Now there are two things I don’t understand:


First, according to `man pkg-version` “?” means “The installed package does not appear in the index”. However, -I specifically uses the INDEX file. Are there two different indices or am I just not understanding something? 
Second, according to the same man page, “This could be due to an out of date index” but there’re no pointers as to how to get the index up-to-date. What command to run?

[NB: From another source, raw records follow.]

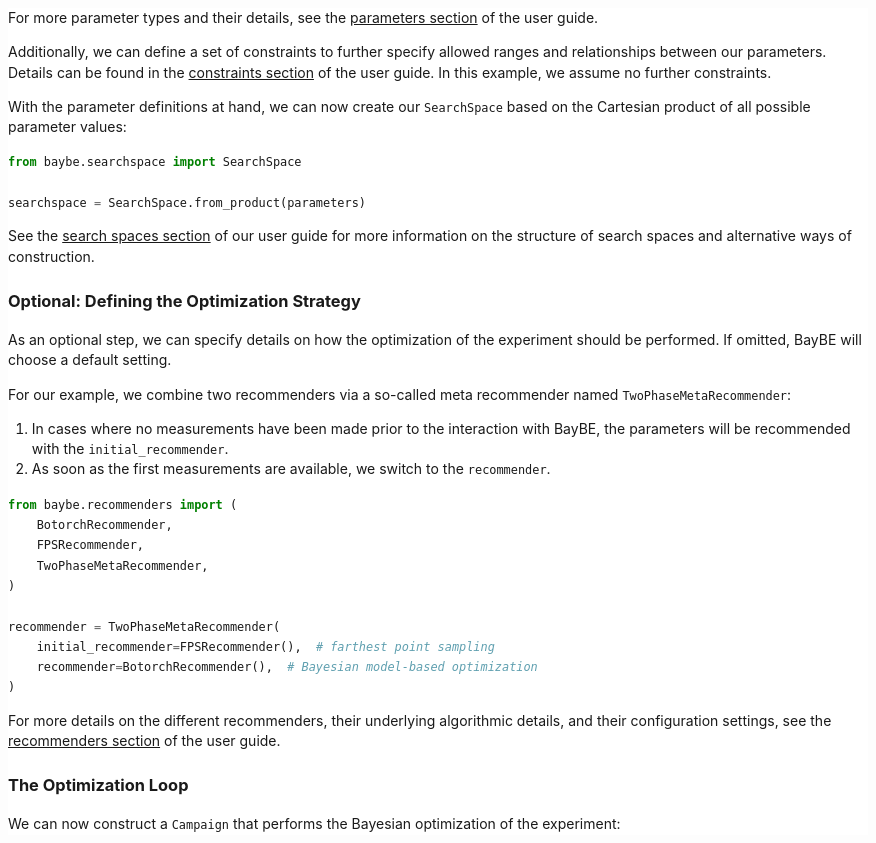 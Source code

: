 For more parameter types and their details, see the
[parameters section](https://emdgroup.github.io/baybe/stable/userguide/parameters.html)
of the user guide.

Additionally, we can define a set of constraints to further specify allowed ranges and
relationships between our parameters. Details can be found in the
[constraints section](https://emdgroup.github.io/baybe/stable/userguide/constraints.html) of the user guide.
In this example, we assume no further constraints.

With the parameter definitions at hand, we can now create our
`SearchSpace` based on the Cartesian product of all possible parameter values:

```python
from baybe.searchspace import SearchSpace

searchspace = SearchSpace.from_product(parameters)
```

See the [search spaces section](https://emdgroup.github.io/baybe/stable/userguide/searchspace.html)
of our user guide for more information on the structure of search spaces
and alternative ways of construction. 

### Optional: Defining the Optimization Strategy

As an optional step, we can specify details on how the optimization of the experiment should be
performed. If omitted, BayBE will choose a default setting.

For our example, we combine two recommenders via a so-called meta recommender named
`TwoPhaseMetaRecommender`:

1. In cases where no measurements have been made prior to the interaction with BayBE,
   the parameters will be recommended with the `initial_recommender`.
2. As soon as the first measurements are available, we switch to the `recommender`.

```python
from baybe.recommenders import (
    BotorchRecommender,
    FPSRecommender,
    TwoPhaseMetaRecommender,
)

recommender = TwoPhaseMetaRecommender(
    initial_recommender=FPSRecommender(),  # farthest point sampling
    recommender=BotorchRecommender(),  # Bayesian model-based optimization
)
```

For more details on the different recommenders, their underlying algorithmic
details, and their configuration settings, see the
[recommenders section](https://emdgroup.github.io/baybe/stable/userguide/recommenders.html)
of the user guide.

### The Optimization Loop

We can now construct a `Campaign` that performs the Bayesian optimization of the experiment:
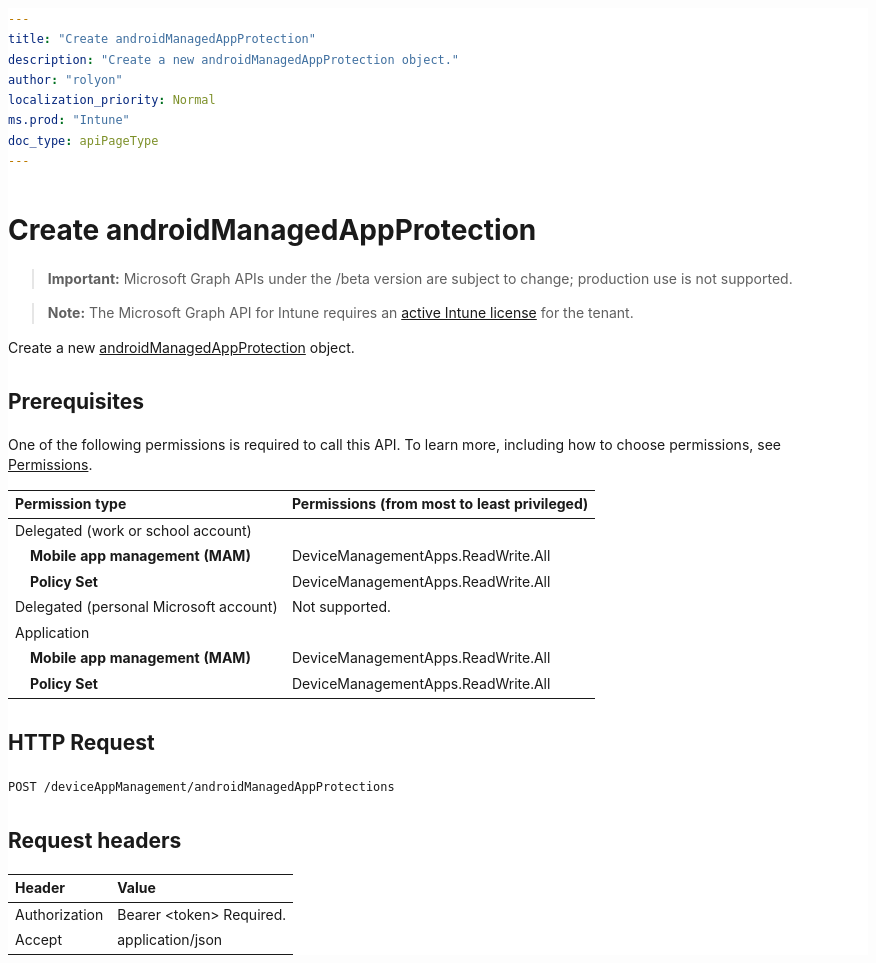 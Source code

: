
 ```yaml
---
title: "Create androidManagedAppProtection"
description: "Create a new androidManagedAppProtection object."
author: "rolyon"
localization_priority: Normal
ms.prod: "Intune"
doc_type: apiPageType
---
```


# Create androidManagedAppProtection

> **Important:** Microsoft Graph APIs under the /beta version are subject to change; production use is not supported.

> **Note:** The Microsoft Graph API for Intune requires an [active Intune license](https://go.microsoft.com/fwlink/?linkid=839381) for the tenant.

Create a new [androidManagedAppProtection](../resources/intune-shared-androidmanagedappprotection.md) object.

## Prerequisites
One of the following permissions is required to call this API. To learn more, including how to choose permissions, see [Permissions](/graph/permissions-reference).

|Permission type|Permissions (from most to least privileged)|
|:---|:---|
|Delegated (work or school account)||
| &nbsp; &nbsp; **Mobile app management (MAM)** | DeviceManagementApps.ReadWrite.All|
| &nbsp; &nbsp; **Policy Set** | DeviceManagementApps.ReadWrite.All|
|Delegated (personal Microsoft account)|Not supported.|
|Application||
| &nbsp; &nbsp; **Mobile app management (MAM)** | DeviceManagementApps.ReadWrite.All|
| &nbsp; &nbsp; **Policy Set** | DeviceManagementApps.ReadWrite.All|

## HTTP Request

``` http
POST /deviceAppManagement/androidManagedAppProtections
```

## Request headers
|Header|Value|
|:---|:---|
|Authorization|Bearer &lt;token&gt; Required.|
|Accept|application/json|
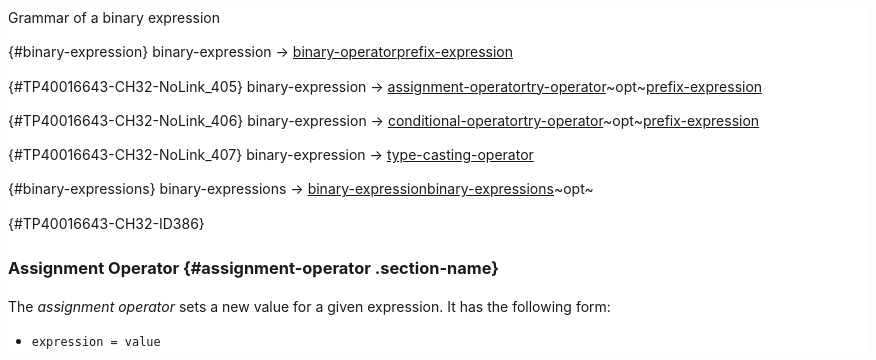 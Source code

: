 </div>

<div class="syntax-defs">

Grammar of a binary expression

<div class="syntax-defs-group">

[‌](){#binary-expression} <span class="syntax-def-name">
binary-expression </span> <span class="arrow"> → </span><span
class="syntactic-cat">[binary-operator](LexicalStructure.md#binary-operator)</span><span
class="syntactic-cat">[prefix-expression](Expressions.md#prefix-expression)</span>

[‌](){#TP40016643-CH32-NoLink_405} <span class="syntax-def-name">
binary-expression </span> <span class="arrow"> → </span><span
class="syntactic-cat">[assignment-operator](Expressions.md#assignment-operator)</span><span
class="optional"><span
class="syntactic-cat">[try-operator](Expressions.md#try-operator)</span>~opt~</span><span
class="syntactic-cat">[prefix-expression](Expressions.md#prefix-expression)</span>

[‌](){#TP40016643-CH32-NoLink_406} <span class="syntax-def-name">
binary-expression </span> <span class="arrow"> → </span><span
class="syntactic-cat">[conditional-operator](Expressions.md#conditional-operator)</span><span
class="optional"><span
class="syntactic-cat">[try-operator](Expressions.md#try-operator)</span>~opt~</span><span
class="syntactic-cat">[prefix-expression](Expressions.md#prefix-expression)</span>

[‌](){#TP40016643-CH32-NoLink_407} <span class="syntax-def-name">
binary-expression </span> <span class="arrow"> → </span><span
class="syntactic-cat">[type-casting-operator](Expressions.md#type-casting-operator)</span>

[‌](){#binary-expressions} <span class="syntax-def-name">
binary-expressions </span> <span class="arrow"> → </span><span
class="syntactic-cat">[binary-expression](Expressions.md#binary-expression)</span><span
class="optional"><span
class="syntactic-cat">[binary-expressions](Expressions.md#binary-expressions)</span>~opt~</span>

</div>

</div>

<div class="section section">

[‌](){#TP40016643-CH32-ID386}
### Assignment Operator {#assignment-operator .section-name}

The *assignment operator* sets a new value for a given expression. It
has the following form:

<span class="caption"></span>
<div class="code-outline">

-   ``` {.code-voice}
    expression = value
    ```

</div>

Could it be I’ve misused the portmaster and portsnap commands somehow? I’m a newbie to FreeBSD and find it difficult sometimes with so many different tools to use. I’ve already tried to search this forum (and googled even farther afield) but it’s tricky with the short command and switch names.


----------



## Juanitou (Jan 4, 2014)

Hi! It’s `portsnap fetch update` which updates the INDEX files (at least here it says so in the very last line of the command output). When using later `pkg version` (which uses by default the -P option) your packages are compared to the ports tree, not to the INDEX. Maybe you have this tree installed in a non-standard directory? Is the output of `pkg config PORTSDIR` consistent with the PORTSDIR directory used in /etc/portsnap.conf?


----------



## SuperOscar (Jan 4, 2014)

I did a `portsnap fetch; portsnap update` both yesterday and again today to make sure it’s done (i.e. I didn’t know before now you could combine those commands in a single run). No good: `pkg version` still reports “?” statuses while `pkg version -I` works fine. The ports tree hasn’t been moved to a non-standard location, its /usr/ports.


----------



## Juanitou (Jan 4, 2014)

Well, in that case I don’t know what explains it, sorry. I assume pkg is up to date?


----------



## SuperOscar (Jan 4, 2014)

I guess so since `freebsd-update` says “No updates needed”.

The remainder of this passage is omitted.